Читаем Ada, or Ador: A Family Chronicle полностью

Demon, flaunting his flair, desired to be told if Van or his poule had got into trouble with the police (nodding toward Jim or John who having some other delivery to make sat glancing through Crime Copulate Bessarmenia).

‘Poule,’ replied Van with the evasive taciturnity of the Roman rabbi shielding Barabbas.

‘Why gray?’ asked Demon, alluding to Van’s overcoat. ‘Why that military cut? It’s too late to enlist.’

‘I couldn’t — my draft board would turn me down anyway.’

‘How’s the wound?’

‘Komsi-komsa. It now appears that the Kalugano surgeon messed up his job. The rip seam has grown red and raw, without any reason, and there’s a lump in my armpit. I’m in for another spell of surgery — this time in London, where butchers carve so much better. Where’s the mestechko here? Oh, I see it. Cute (a gentian painted on one door, a lady fern on the other: have to go to the herbarium).’

He did not answer her letter, and a fortnight later John James, now got up as a German tourist, all pseudo-tweed checks, handed Van a second message, in the Louvre right in front of Bosch’s Bâteau Ivre, the one with a jester drinking in the riggings (poor old Dan thought it had something to do with Brant’s satirical poem!). There would be no answer — though answers were included, with the return ticket, in the price, as the honest messenger pointed out.

It was snowing, yet James in a fit of abstract rakishness stood fanning himself with a third letter at the front door of Van’s cottage orné on Ranta River, near Chose, and Van asked him to stop bringing him messages.

In the course of the next two years two more letters were handed to him, both in London, and both in the hall of the Albania Palace Hotel, by another VPL agent, an elderly gent in a bowler, whose matter-of-fact, undertakerish aspect might irritate Mr Van Veen less, thought modest and sensitive Jim, than that of a romanesque private detective. A sixth came by natural means to Park Lane. The lot (minus the last, which dealt exclusively with Ada’s stage & screen ventures) is given below. Ada ignored dates, but they can be approximately determined.

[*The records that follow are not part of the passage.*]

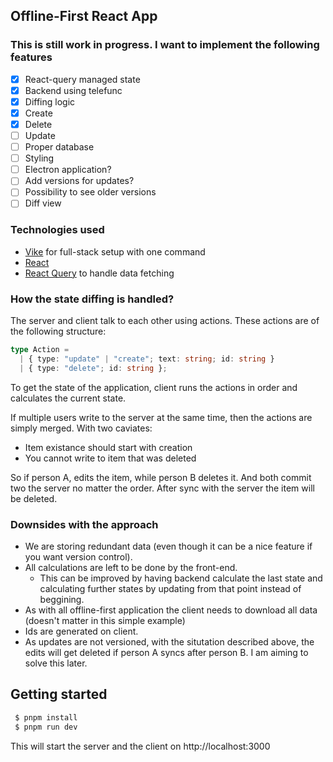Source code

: ## Offline-First React App

### This is still work in progress. I want to implement the following features

- [x] React-query managed state
- [x] Backend using telefunc
- [x] Diffing logic
- [x] Create
- [x] Delete
- [ ] Update
- [ ] Proper database
- [ ] Styling
- [ ] Electron application?
- [ ] Add versions for updates?
- [ ] Possibility to see older versions
- [ ] Diff view

### Technologies used

- [Vike](https://vike.dev) for full-stack setup with one command
- [React](https://reactjs.org/)
- [React Query](https://react-query.tanstack.com/) to handle data fetching

### How the state diffing is handled?

The server and client talk to each other using actions. These actions are of the following structure:

```typescript
type Action =
  | { type: "update" | "create"; text: string; id: string }
  | { type: "delete"; id: string };
```

To get the state of the application, client runs the actions in order and calculates the current state.

If multiple users write to the server at the same time, then the actions are simply merged. With two caviates:

- Item existance should start with creation
- You cannot write to item that was deleted

So if person A, edits the item, while person B deletes it. And both commit two the server no matter the order. After sync with the server the item will be deleted.

### Downsides with the approach

- We are storing redundant data (even though it can be a nice feature if you want version control).
- All calculations are left to be done by the front-end.
  - This can be improved by having backend calculate the last state and calculating further states by updating from that point instead of beggining.
- As with all offline-first application the client needs to download all data (doesn't matter in this simple example)
- Ids are generated on client.
- As updates are not versioned, with the situtation described above, the edits will get deleted if person A syncs after person B. I am aiming to solve this later.

## Getting started

```bash
 $ pnpm install
 $ pnpm run dev
```

This will start the server and the client on http://localhost:3000
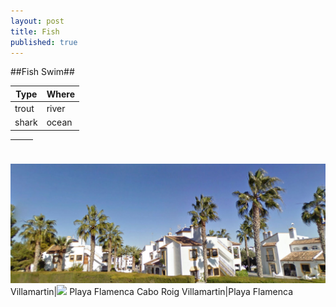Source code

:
 ```yaml
---
layout: post
title: Fish
published: true
---
```


##Fish Swim##

Type|Where
-|-
trout|river
shark|ocean


&nbsp;| &nbsp;
-|-
![VMartin.jpeg](/images/VMartin.jpeg)
Villamartin|![](http://lh3.googleusercontent.com/-lHglhmh5Bwg/VMlFJjWp7iI/AAAAAAAAGN0/8YU6YUKdgcg/s0/1a.jpg)
Playa Flamenca Cabo Roig
Villamartin|Playa Flamenca

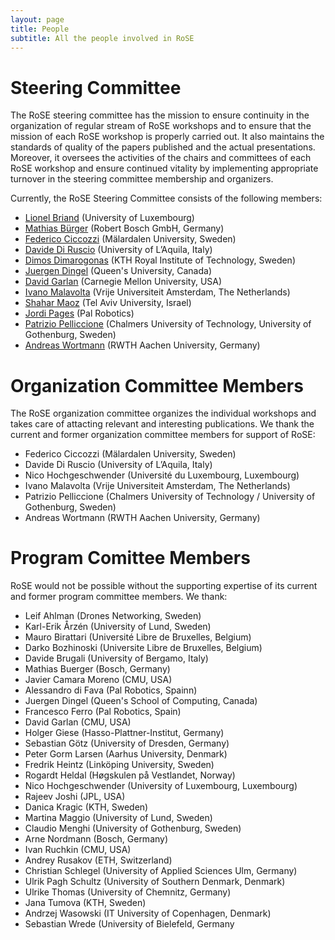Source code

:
 ```yaml
---
layout: page
title: People
subtitle: All the people involved in RoSE
---
```


# Steering Committee
The RoSE steering committee has the mission to ensure continuity in the organization of regular stream of RoSE workshops and to ensure that the mission of each RoSE workshop is properly carried out. It also maintains the standards of quality of the papers published and the actual presentations. Moreover, it oversees the activities of the chairs and committees of each RoSE workshop and ensure continued vitality by implementing appropriate turnover in the steering committee membership and organizers.

Currently, the RoSE Steering Committee consists of the following members:
- [Lionel Briand](https://wwwfr.uni.lu/snt/people/lionel_briand) (University of Luxembourg)
- [Mathias Bürger](https://scholar.google.de/citations?user=WupCXMYAAAAJ&hl=en) (Robert Bosch GmbH, Germany)
- [Federico Ciccozzi](http://www.es.mdh.se/staff/266-Federico_Ciccozzi) (Mälardalen University, Sweden)
- [Davide Di Ruscio](http://www.di.univaq.it/diruscio/) (University of L’Aquila, Italy)
- [Dimos Dimarogonas](https://people.kth.se/~dimos/) (KTH Royal Institute of Technology, Sweden)
- [Juergen Dingel](http://research.cs.queensu.ca/home/dingel/) (Queen's University, Canada)
- [David Garlan](http://www.cs.cmu.edu/~garlan/) (Carnegie Mellon University, USA)
- [Ivano Malavolta](http://www.ivanomalavolta.com/pu) (Vrije Universiteit Amsterdam, The Netherlands)
- [Shahar Maoz](http://www.cs.tau.ac.il/~maozs/) (Tel Aviv University, Israel)
- [Jordi Pages](https://scholar.google.com/citations?user=pn3milUAAAAJ&hl=en) (Pal Robotics)
- [Patrizio Pelliccione](http://www.patriziopelliccione.com/) (Chalmers University of Technology, University of Gothenburg, Sweden)
- [Andreas Wortmann](http://www.wortmann.ac/) (RWTH Aachen University, Germany)

# Organization Committee Members
The RoSE organization committee organizes the individual workshops and takes care of attacting relevant and interesting publications. We thank the current and former organization committee members for support of RoSE:
- Federico Ciccozzi (Mälardalen University, Sweden)
- Davide Di Ruscio (University of L’Aquila, Italy)
- Nico Hochgeschwender (Université du Luxembourg, Luxembourg)
- Ivano Malavolta (Vrije Universiteit Amsterdam, The Netherlands)
- Patrizio Pelliccione (Chalmers University of Technology / University of Gothenburg, Sweden)
- Andreas Wortmann (RWTH Aachen University, Germany)


# Program Comittee Members
RoSE would not be possible without the supporting expertise of its current and former program committee members. We thank:
- Leif Ahlman (Drones Networking, Sweden)
- Karl-Erik Årzén (University of Lund, Sweden)
- Mauro Birattari (Université Libre de Bruxelles, Belgium)
- Darko Bozhinoski (Universite Libre de Bruxelles, Belgium)
- Davide Brugali (University of Bergamo, Italy)
- Mathias Buerger (Bosch, Germany)
- Javier Camara Moreno (CMU, USA)
- Alessandro di Fava (Pal Robotics, Spainn)
- Juergen Dingel (Queen's School of Computing, Canada)
- Francesco Ferro (Pal Robotics, Spain)
- David Garlan (CMU, USA)
- Holger Giese (Hasso-Plattner-Institut, Germany)
- Sebastian Götz (University of Dresden, Germany)
- Peter Gorm Larsen (Aarhus University, Denmark)
- Fredrik Heintz (Linköping University, Sweden)
- Rogardt Heldal (Høgskulen på Vestlandet, Norway)
- Nico Hochgeschwender (University of Luxembourg, Luxembourg)
- Rajeev Joshi (JPL, USA)
- Danica Kragic (KTH, Sweden)
- Martina Maggio (University of Lund, Sweden)
- Claudio Menghi (University of Gothenburg, Sweden)
- Arne Nordmann (Bosch, Germany)
- Ivan Ruchkin (CMU, USA)
- Andrey Rusakov (ETH, Switzerland)
- Christian Schlegel (University of Applied Sciences Ulm, Germany)
- Ulrik Pagh Schultz (University of Southern Denmark, Denmark)
- Ulrike Thomas (University of Chemnitz, Germany)
- Jana Tumova (KTH, Sweden)
- Andrzej Wasowski (IT University of Copenhagen, Denmark)
- Sebastian Wrede (University of Bielefeld, Germany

[Los Angeles, early September, 1888]

You must pardon me for using such a posh (and also poshlïy) means of having a letter reach you, but I’m unable to find any safer service.

When I said I could not speak and would write, I meant I could not utter the proper words at short notice. I implore you. I felt that I could not produce them and arrange them orally in the necessary order. I implore you. I felt that one wrong or misplaced word would be fatal, you would simply turn away, as you did, and walk off again, and again, and again. I implore you for breath [sic! Ed.] of understanding. But now I think that I should have taken the risk of speaking, of stammering, for I see now that it is just as dreadfully hard to put my heart and honor in script — even more so because in speaking one can use a stutter as a shutter, and plead a chance slurring of words, like a bleeding hare with one side of its mouth shot off, or twist back, and improve; but against a background of snow, even the blue snow of this notepaper, the blunders are red and final. I implore you.

One thing should be established once for all, indefeasibly. I loved, love, and shall love only you. I implore you and love you with everlasting pain and passion, my darling. Tï tut stoyal (you stayed here), in this karavansaray, you in the middle of everything, always, when I must have been seven or eight, didn’t you?


[Los Angeles, mid-September, 1888]

This is a second howl iz ada (out of Hades). Strangely, I learned on the same day, from three different sources, of your duel in K.; of P’s death; and of your recuperating at his cousin’s (congs as she and I used to say). I rang her up, but she said that you had left for Paris and that R. had also died — not through your intervention, as I had thought for a moment, but through that of his wife. Neither he nor P. was technically my lover, but both are on Terra now, so it does not matter.